2007-09-20 11:48:25 · 3 answers · asked by James F 1 in Science & Mathematics ➔ Mathematics
By having f(?) that ? replaces the x in your original equation. Therefore, if we take our fucntion f(x) = 2x^2 - 3x and apply f(2+h) - f(2) we get
2(2+h)^2 - 3(2+h) - 2(2)^2 - 3(2) and now we want to simplify so lets first do the exponents
2(4 + 4h + h^2) - 3(2+h) - 2(4) - 3(2) now distribute into the ( )
8 + 8h + 2h^2 - 6 - 3h -8 - 6 and now combine like terms
2h^2 + 5h -12 and if you want to further simplify, you factor into
(2h - 3)(h + 4)
and so your answer f(2+h) - f(2) = (2h - 3)(h + 4)
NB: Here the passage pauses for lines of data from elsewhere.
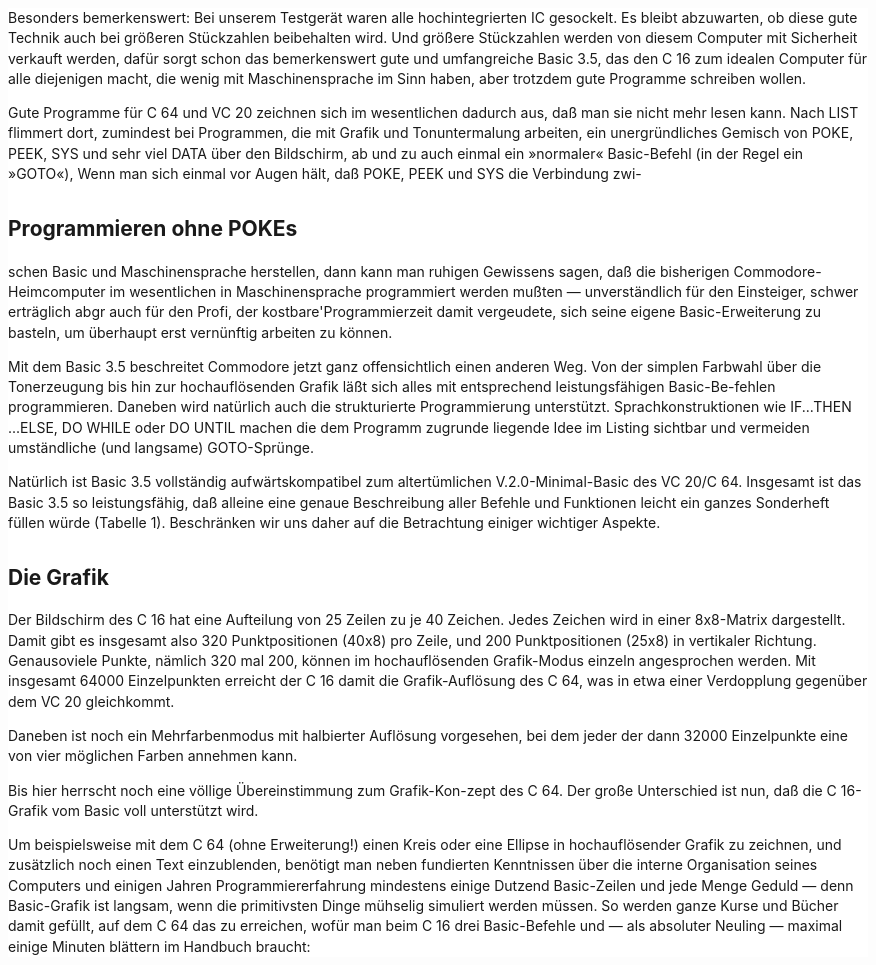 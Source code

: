 Besonders bemerkenswert: Bei unserem Testgerät waren alle hochintegrierten IC gesockelt. Es bleibt abzuwarten, ob diese gute Technik auch bei größeren Stückzahlen beibehalten wird. Und größere Stückzahlen werden von diesem Computer mit Sicherheit verkauft werden, dafür sorgt schon das bemerkenswert gute und umfangreiche Basic 3.5, das den C 16 zum idealen Computer für alle diejenigen macht, die wenig mit Maschinensprache im Sinn haben, aber trotzdem gute Programme schreiben wollen.

Gute Programme für C 64 und VC 20 zeichnen sich im wesentlichen dadurch aus, daß man sie nicht mehr lesen kann. Nach LIST flimmert dort, zumindest bei Programmen, die mit Grafik und Tonuntermalung arbeiten, ein unergründliches Gemisch von POKE, PEEK, SYS und sehr viel DATA über den Bildschirm, ab und zu auch einmal ein »normaler« Basic-Befehl (in der Regel ein »GOTO«), Wenn man sich einmal vor Augen hält, daß POKE, PEEK und SYS die Verbindung zwi-

## Programmieren ohne POKEs

schen Basic und Maschinensprache herstellen, dann kann man ruhigen Gewissens sagen, daß die bisherigen Commodore-Heimcomputer im wesentlichen in Maschinensprache programmiert werden mußten — unverständlich für den Einsteiger, schwer erträglich abgr auch für den Profi, der kostbare'Programmierzeit damit vergeudete, sich seine eigene Basic-Erweiterung zu basteln, um überhaupt erst vernünftig arbeiten zu können.

Mit dem Basic 3.5 beschreitet Commodore jetzt ganz offensichtlich einen anderen Weg. Von der simplen Farbwahl über die Tonerzeugung bis hin zur hochauflösenden Grafik läßt sich alles mit entsprechend leistungsfähigen Basic-Be-fehlen programmieren. Daneben wird natürlich auch die strukturierte Programmierung unterstützt. Sprachkonstruktionen wie IF...THEN ...ELSE, DO WHILE oder DO UNTIL machen die dem Programm zugrunde liegende Idee im Listing sichtbar und vermeiden umständliche (und langsame) GOTO-Sprünge.

Natürlich ist Basic 3.5 vollständig aufwärtskompatibel zum altertümlichen V.2.0-Minimal-Basic des VC 20/C 64. Insgesamt ist das Basic 3.5 so leistungsfähig, daß alleine eine genaue Beschreibung aller Befehle und Funktionen leicht ein ganzes Sonderheft füllen würde (Tabelle 1). Beschränken wir uns daher auf die Betrachtung einiger wichtiger Aspekte.

## Die Grafik

Der Bildschirm des C 16 hat eine Aufteilung von 25 Zeilen zu je 40 Zeichen. Jedes Zeichen wird in einer 8x8-Matrix dargestellt. Damit gibt es insgesamt also 320 Punktpositionen (40x8) pro Zeile, und 200 Punktpositionen (25x8) in vertikaler Richtung. Genausoviele Punkte, nämlich 320 mal 200, können im hochauflösenden Grafik-Modus einzeln angesprochen werden. Mit insgesamt 64000 Einzelpunkten erreicht der C 16 damit die Grafik-Auflösung des C 64, was in etwa einer Verdopplung gegenüber dem VC 20 gleichkommt.

Daneben ist noch ein Mehrfarbenmodus mit halbierter Auflösung vorgesehen, bei dem jeder der dann 32000 Einzelpunkte eine von vier möglichen Farben annehmen kann.

Bis hier herrscht noch eine völlige Übereinstimmung zum Grafik-Kon-zept des C 64. Der große Unterschied ist nun, daß die C 16-Grafik vom Basic voll unterstützt wird.

Um beispielsweise mit dem C 64 (ohne Erweiterung!) einen Kreis oder eine Ellipse in hochauflösender Grafik zu zeichnen, und zusätzlich noch einen Text einzublenden, benötigt man neben fundierten Kenntnissen über die interne Organisation seines Computers und einigen Jahren Programmiererfahrung mindestens einige Dutzend Basic-Zeilen und jede Menge Geduld — denn Basic-Grafik ist langsam, wenn die primitivsten Dinge mühselig simuliert werden müssen. So werden ganze Kurse und Bücher damit gefüllt, auf dem C 64 das zu erreichen, wofür man beim C 16 drei Basic-Befehle und — als absoluter Neuling — maximal einige Minuten blättern im Handbuch braucht:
2007-09-20 11:58:15 · answer #1 · answered by ejb.luna 2 · 0⤊ 0⤋
f(x) = 2x^2 - 3x
f(2 + h) means simply substitute 2+h in place of x
f(2+h) = 2(2+h)^2 -3(2 + h) =
2[4 + h^2 + 4h] - 6 - 3h =
8 + 2h^2 + 8h - 6 -3h =
2h^2 + 5h + 2
f(2) =2(2)^2 - 3(2) =
= 2(4) - 6 =
= 8 - 6 = 2
f(2 +h) -f(2) = 2h^2 + 5h + 2 - 2
= 2h^2 + 5h
=h(2h + 5)
This is nothing but derivative of f(x),
when x tends to 2, h =(x - 2) tends to zero
2007-09-20 12:07:41 · answer #2 · answered by mohanrao d 7 · 0⤊ 0⤋
2x^2 - 3x = x (2x - 3)
solutions are what x=1 1/2 and x =0
I wish you had stated this was a composite function
2007-09-20 12:01:00 · answer #3 · answered by Will 4 · 0⤊ 0⤋